* _Task item_: What lines of the listing include the string "años"? Show them all.

* _Provided records_:
BEGIN

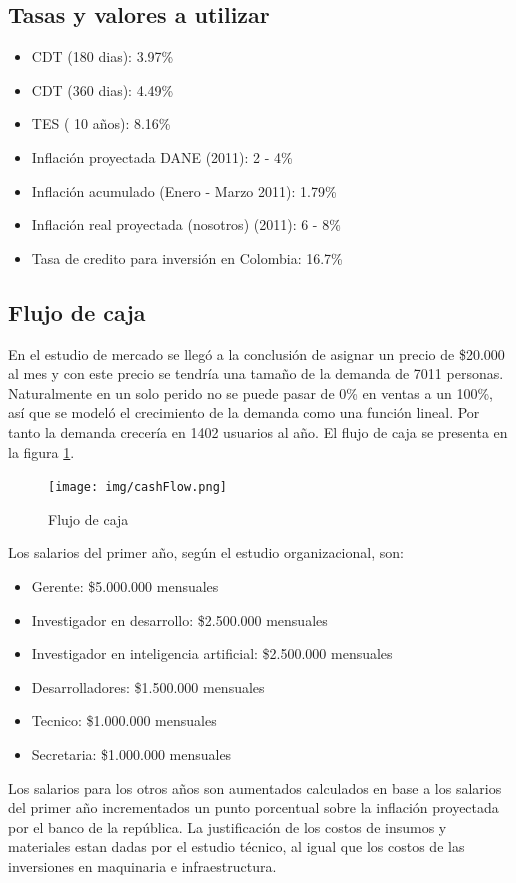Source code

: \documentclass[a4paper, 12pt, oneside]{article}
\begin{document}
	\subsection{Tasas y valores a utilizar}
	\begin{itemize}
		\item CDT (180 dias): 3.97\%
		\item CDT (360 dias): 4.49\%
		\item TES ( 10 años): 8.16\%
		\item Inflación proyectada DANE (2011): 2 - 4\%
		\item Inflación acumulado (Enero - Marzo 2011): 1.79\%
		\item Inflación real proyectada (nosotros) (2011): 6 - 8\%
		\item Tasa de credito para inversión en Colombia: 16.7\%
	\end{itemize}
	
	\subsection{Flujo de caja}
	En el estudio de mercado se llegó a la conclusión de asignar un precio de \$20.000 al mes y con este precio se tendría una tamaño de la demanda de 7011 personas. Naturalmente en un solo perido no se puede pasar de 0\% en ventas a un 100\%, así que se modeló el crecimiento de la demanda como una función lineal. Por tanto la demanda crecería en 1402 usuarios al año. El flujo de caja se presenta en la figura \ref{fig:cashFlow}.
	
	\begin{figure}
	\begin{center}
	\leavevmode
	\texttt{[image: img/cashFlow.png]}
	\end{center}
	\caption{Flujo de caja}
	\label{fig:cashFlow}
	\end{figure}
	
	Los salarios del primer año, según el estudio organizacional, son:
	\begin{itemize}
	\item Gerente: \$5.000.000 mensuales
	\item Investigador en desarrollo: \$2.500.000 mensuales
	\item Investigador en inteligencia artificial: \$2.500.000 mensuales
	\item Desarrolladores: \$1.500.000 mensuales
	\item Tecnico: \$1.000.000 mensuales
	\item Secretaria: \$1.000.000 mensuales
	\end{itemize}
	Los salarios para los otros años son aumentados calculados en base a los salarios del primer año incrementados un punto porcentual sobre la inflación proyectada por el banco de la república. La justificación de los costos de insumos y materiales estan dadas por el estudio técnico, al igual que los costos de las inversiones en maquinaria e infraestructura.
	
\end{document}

END

* _Written reply_:
		\item TES ( 10 años): 8.16\%
	Los salarios para los otros años son aumentados calculados en base a los salarios del primer año incrementados un punto porcentual sobre la inflación proyectada por el banco de la república. La justificación de los costos de insumos y materiales estan dadas por el estudio técnico, al igual que los costos de las inversiones en maquinaria e infraestructura.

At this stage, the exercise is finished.